Hedwich Rooks: Ynfra (2025)

Paradys

In the spiral exhibition room of Tresoar—the museum, archive, and library of Fryslân—artist Hedwich Rooks presents Ynfra, an installation that reveals the hidden Southwal Volcano. Unknown to many, this ancient volcano lies two kilometres beneath the Wadden Sea, near Harlingen. It formed around 300 million years ago near the equator and was only discovered in the 1970s during oil and gas exploration. The temperature inside its crater is still 30 degrees Celsius higher than the surrounding seabed, and the Earth’s magnetic field is notably stronger in this area—suggesting the volcano is still faintly glowing.

Rooks, who grew up in Grou and is deeply fascinated by geological processes, displays the volcanic rocks that form the Southwal Volcano. The title Ynfra is Frisian for “infra” and refers to what lies beneath the surface: images, sounds, and radiation embedded in the earth, invisible to us. The centre of the room becomes a crater from which volcanic elements radiate. Sections of the floor are covered in volcanic rock. Infrared lighting evokes subterranean heat, casting warm hues across the space. The installation includes video fragments—from visits to a volcanological institute in Sicily that monitors Etna and Stromboli, to a performance by Rooks at sea, directly above the Southwal Volcano. Wearing a reflective aluminised suit—normally used to protect against extreme heat—she walks the line between ebb and flow on a sandbank, melting volcanic rock. With this, Rooks invites us to attune to signals from the earth that often escape our awareness.

Ynfra is realised in collaboration with the Noorderlicht Biennale.
The work of Hedwich Rooks is supported by Netwerk Cultuur en Natuur, part of the We the North talent development programme.

Part Two: On Vlieland
A second part of Ynfra is on view at Brouwerij Fortuna on Vlieland, within the exhibition Het onzichtbare zichtbaar (Making the Invisible Visible), presented by Noorderlicht. Here, in a landscape shaped by dunes, fresh drinking water is drawn from a hidden aquifer beneath the island. Rain slowly filters through layers of sand, collected and brought back to the surface—a silent rhythm of falling, sinking, storing. Invisible to the eye, yet vital to those who live here and those who visit.
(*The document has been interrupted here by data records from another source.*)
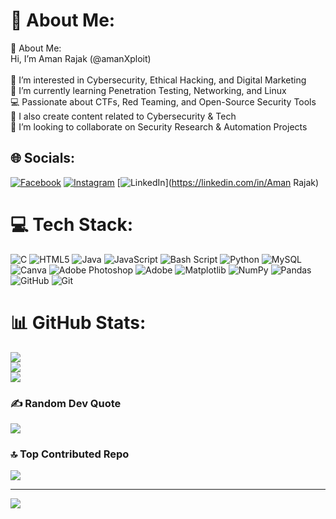 # 💫 About Me:
💫 About Me:<br>Hi, I’m Aman Rajak (@amanXploit)<br><br>👀 I’m interested in Cybersecurity, Ethical Hacking, and Digital Marketing<br>🌱 I’m currently learning Penetration Testing, Networking, and Linux<br>💻 Passionate about CTFs, Red Teaming, and Open-Source Security Tools<br>🎥 I also create content related to Cybersecurity & Tech<br>💞️ I’m looking to collaborate on Security Research & Automation Projects


## 🌐 Socials:
[![Facebook](https://img.shields.io/badge/Facebook-%231877F2.svg?logo=Facebook&logoColor=white)](https://facebook.com/Aman) [![Instagram](https://img.shields.io/badge/Instagram-%23E4405F.svg?logo=Instagram&logoColor=white)](https://instagram.com/0_.aman._0) [![LinkedIn](https://img.shields.io/badge/LinkedIn-%230077B5.svg?logo=linkedin&logoColor=white)](https://linkedin.com/in/Aman Rajak) 

# 💻 Tech Stack:
![C](https://img.shields.io/badge/c-%2300599C.svg?style=plastic&logo=c&logoColor=white) ![HTML5](https://img.shields.io/badge/html5-%23E34F26.svg?style=plastic&logo=html5&logoColor=white) ![Java](https://img.shields.io/badge/java-%23ED8B00.svg?style=plastic&logo=openjdk&logoColor=white) ![JavaScript](https://img.shields.io/badge/javascript-%23323330.svg?style=plastic&logo=javascript&logoColor=%23F7DF1E) ![Bash Script](https://img.shields.io/badge/bash_script-%23121011.svg?style=plastic&logo=gnu-bash&logoColor=white) ![Python](https://img.shields.io/badge/python-3670A0?style=plastic&logo=python&logoColor=ffdd54) ![MySQL](https://img.shields.io/badge/mysql-4479A1.svg?style=plastic&logo=mysql&logoColor=white) ![Canva](https://img.shields.io/badge/Canva-%2300C4CC.svg?style=plastic&logo=Canva&logoColor=white) ![Adobe Photoshop](https://img.shields.io/badge/adobe%20photoshop-%2331A8FF.svg?style=plastic&logo=adobe%20photoshop&logoColor=white) ![Adobe](https://img.shields.io/badge/adobe-%23FF0000.svg?style=plastic&logo=adobe&logoColor=white) ![Matplotlib](https://img.shields.io/badge/Matplotlib-%23ffffff.svg?style=plastic&logo=Matplotlib&logoColor=black) ![NumPy](https://img.shields.io/badge/numpy-%23013243.svg?style=plastic&logo=numpy&logoColor=white) ![Pandas](https://img.shields.io/badge/pandas-%23150458.svg?style=plastic&logo=pandas&logoColor=white) ![GitHub](https://img.shields.io/badge/github-%23121011.svg?style=plastic&logo=github&logoColor=white) ![Git](https://img.shields.io/badge/git-%23F05033.svg?style=plastic&logo=git&logoColor=white)
# 📊 GitHub Stats:
![](https://github-readme-stats.vercel.app/api?username=amanXploit&theme=radical&hide_border=false&include_all_commits=true&count_private=true)<br/>
![](https://github-readme-streak-stats.herokuapp.com/?user=amanXploit&theme=radical&hide_border=false)<br/>
![](https://github-readme-stats.vercel.app/api/top-langs/?username=amanXploit&theme=radical&hide_border=false&include_all_commits=true&count_private=true&layout=compact)

### ✍️ Random Dev Quote
![](https://quotes-github-readme.vercel.app/api?type=horizontal&theme=merko)

### 🔝 Top Contributed Repo
![](https://github-contributor-stats.vercel.app/api?username=amanXploit&limit=5&theme=radical&combine_all_yearly_contributions=true)

---
[![](https://visitcount.itsvg.in/api?id=amanXploit&icon=0&color=0)](https://visitcount.itsvg.in)

<!-- Proudly created with GPRM ( https://gprm.itsvg.in ) -->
In this context, artists Louis Braddock Clarke, Michael Najjar, and Hedwich Rooks present works that reveal what usually remains out of sight. Their focus: geological processes hidden deep beneath volcanoes, within veins of coal, or along tectonic fractures on the ocean floor—places where the Earth reshapes itself. Photography is not used to document, but to uncover; as a geological sensor, a medium of time, pressure, heat, and transformation.

Here, the Earth becomes a camera, a brush, a tool of technology. A bridge between knowledge and imagination.
Vlieland becomes not just a site of observation, but of resonance—an island echoing with subterranean stories, made visible by artists who tune in to what unfolds on the edge of sight and time.

Location: Brouwerij Fortuna, Fortweg 10, 8899 CC, Vlieland, from 12 juli to 7 september. Opening hours: tue t/m sat from 14.00 – 17.00 uur.